I was fooling around in the yard the other day. It was hot, so I popped a cold one and sat on my front step, that part shaded by a big holly bush.
My neighbor saw me, walked across the street sort of slow like, and asked me what I was doing.
I told I wasn’t doing anything.
He reminded me I was sitting down, but I told him that in itself, that was nothing.
Then he looked around the yard and said it was obvious I’d been doing something.
I told him that might be true, but that he’d asked me what I was doing right then, and I gave him an honest answer.
Not only that, I told him that by doing nothing I was accomplishing more than if I were doing something.
As I expected, he disagreed by reminding me I’d done a lot of things, some of them really important.
I told him that if that were true, what I’d done would’ve been written up in the newspapers and I challenged him to find even one clipping attesting to that fact.
With that, he got uneasy, told me I shouldn’t put myself down like that.
I told him he was entitled to his opinion, but that I couldn’t see any consequences if I wanted to put myself down. After all, it was a personal matter.
I went on to explain that with age now in my favor, I didn’t hesitate to preach, even if that meant preaching to my neighbor.
I told him he needed to think how special it was for him to be talking to me, someone who was doing nothing despite being surrounded by everyone else doing something.
He smiled, and since he didn’t show any signs of being uncomfortable, I figured he was okay with that, at least so far. Anyway, whether a person is in the state of crazy is mostly a matter of judgement.
So I told him that the trouble with most people is that they don’t have a clue as to how to do nothing. That ever since they were old enough to understand, everybody had kept pushing all the time for everybody to do something. I mean, how many times have you heard somebody say: Just don’t stand there, do something.
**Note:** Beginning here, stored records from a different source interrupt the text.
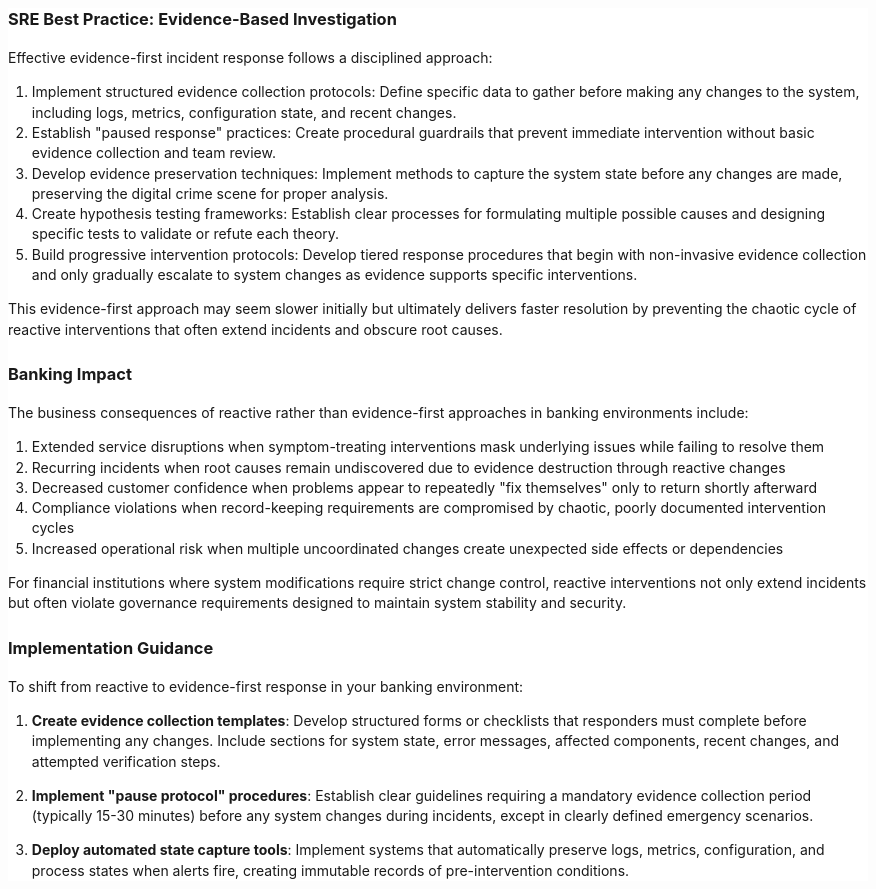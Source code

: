 ### SRE Best Practice: Evidence-Based Investigation

Effective evidence-first incident response follows a disciplined approach:

1. Implement structured evidence collection protocols: Define specific data to gather before making any changes to the system, including logs, metrics, configuration state, and recent changes.
2. Establish "paused response" practices: Create procedural guardrails that prevent immediate intervention without basic evidence collection and team review.
3. Develop evidence preservation techniques: Implement methods to capture the system state before any changes are made, preserving the digital crime scene for proper analysis.
4. Create hypothesis testing frameworks: Establish clear processes for formulating multiple possible causes and designing specific tests to validate or refute each theory.
5. Build progressive intervention protocols: Develop tiered response procedures that begin with non-invasive evidence collection and only gradually escalate to system changes as evidence supports specific interventions.

This evidence-first approach may seem slower initially but ultimately delivers faster resolution by preventing the chaotic cycle of reactive interventions that often extend incidents and obscure root causes.

### Banking Impact

The business consequences of reactive rather than evidence-first approaches in banking environments include:

1. Extended service disruptions when symptom-treating interventions mask underlying issues while failing to resolve them
2. Recurring incidents when root causes remain undiscovered due to evidence destruction through reactive changes
3. Decreased customer confidence when problems appear to repeatedly "fix themselves" only to return shortly afterward
4. Compliance violations when record-keeping requirements are compromised by chaotic, poorly documented intervention cycles
5. Increased operational risk when multiple uncoordinated changes create unexpected side effects or dependencies

For financial institutions where system modifications require strict change control, reactive interventions not only extend incidents but often violate governance requirements designed to maintain system stability and security.

### Implementation Guidance

To shift from reactive to evidence-first response in your banking environment:

1. **Create evidence collection templates**: Develop structured forms or checklists that responders must complete before implementing any changes. Include sections for system state, error messages, affected components, recent changes, and attempted verification steps.

2. **Implement "pause protocol" procedures**: Establish clear guidelines requiring a mandatory evidence collection period (typically 15-30 minutes) before any system changes during incidents, except in clearly defined emergency scenarios.

3. **Deploy automated state capture tools**: Implement systems that automatically preserve logs, metrics, configuration, and process states when alerts fire, creating immutable records of pre-intervention conditions.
Those kind even believe in having a to-do list while they’re on vacation.
He didn’t argue with that, either. In fact, he said yes by nodding his head.
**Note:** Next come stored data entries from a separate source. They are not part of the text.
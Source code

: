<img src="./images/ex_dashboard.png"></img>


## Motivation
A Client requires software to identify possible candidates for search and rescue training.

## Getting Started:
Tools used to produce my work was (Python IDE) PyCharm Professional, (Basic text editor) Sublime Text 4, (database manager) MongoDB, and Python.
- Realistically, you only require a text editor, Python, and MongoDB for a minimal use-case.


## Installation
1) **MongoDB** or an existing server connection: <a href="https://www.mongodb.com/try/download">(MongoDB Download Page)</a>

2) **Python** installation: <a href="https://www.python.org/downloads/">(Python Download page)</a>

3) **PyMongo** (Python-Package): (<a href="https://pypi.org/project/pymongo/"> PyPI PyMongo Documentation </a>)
I continued by saying that all through life, whether at home or on the job, everybody thinks we all have to be doing something, even if it’s nothing more than thinking about doing something.
He admitted that was true, but it was so hard to not do anything.
I told him that a friend once told me it makes no difference how much you get done by the time you die, if you want to know what difference that’s going to make, just stick your finger in a bucket of water, then pull it out real quick and look at the hole you leave. Ha ha, there won’t be one. See what I mean?
He just stood there looking at me, almost staring while I was leaning back, still holding an almost finished cold one, my cap pulled down close to my eyes to block out the sun, my right leg stuck straight out so relaxed that my foot just flopped over like it had become disconnected.
Then he said in kind of a soft almost strange sounding voice that he figured it was time for him to venture back across the street.
I told him he didn’t have to rush off, that I enjoyed his company, and that it was perfectly logical for me to take a break from doing nothing to talk with him.
I guess he took that as a compliment. I mean, that’s how I wanted him to think of it
anyway. You know, evidence that I thought of him as being a good guy for just listening.
Then he looked at me sort of strange like and asked me to guess what he was going to do after he walked back to his house.
I told him I didn’t have a clue.
He threw back his shoulders and with a voice I knew was sincere, told me that as he was walking over to see me he never dreamed he was about to be persuaded to do nothing.
Well, let me tell you, I couldn’t have been happier when I heard him say that. After all, while doing nothing, I’d been doing something. Still, with only two of us on this same street now thinking the same way, I don’t think there’s any need for me to worry about keeping it exclusive.
That’s a real shame, too, because all the way to their grave, they’ll stay stubborn, keep saying everybody’s got to be doing something all the time, that there’s nothing to be gained by doing nothing.
Worst of all, my neighbor and I will be standing there watching them being buried. Poor souls, we’re sure gonna miss ‘em.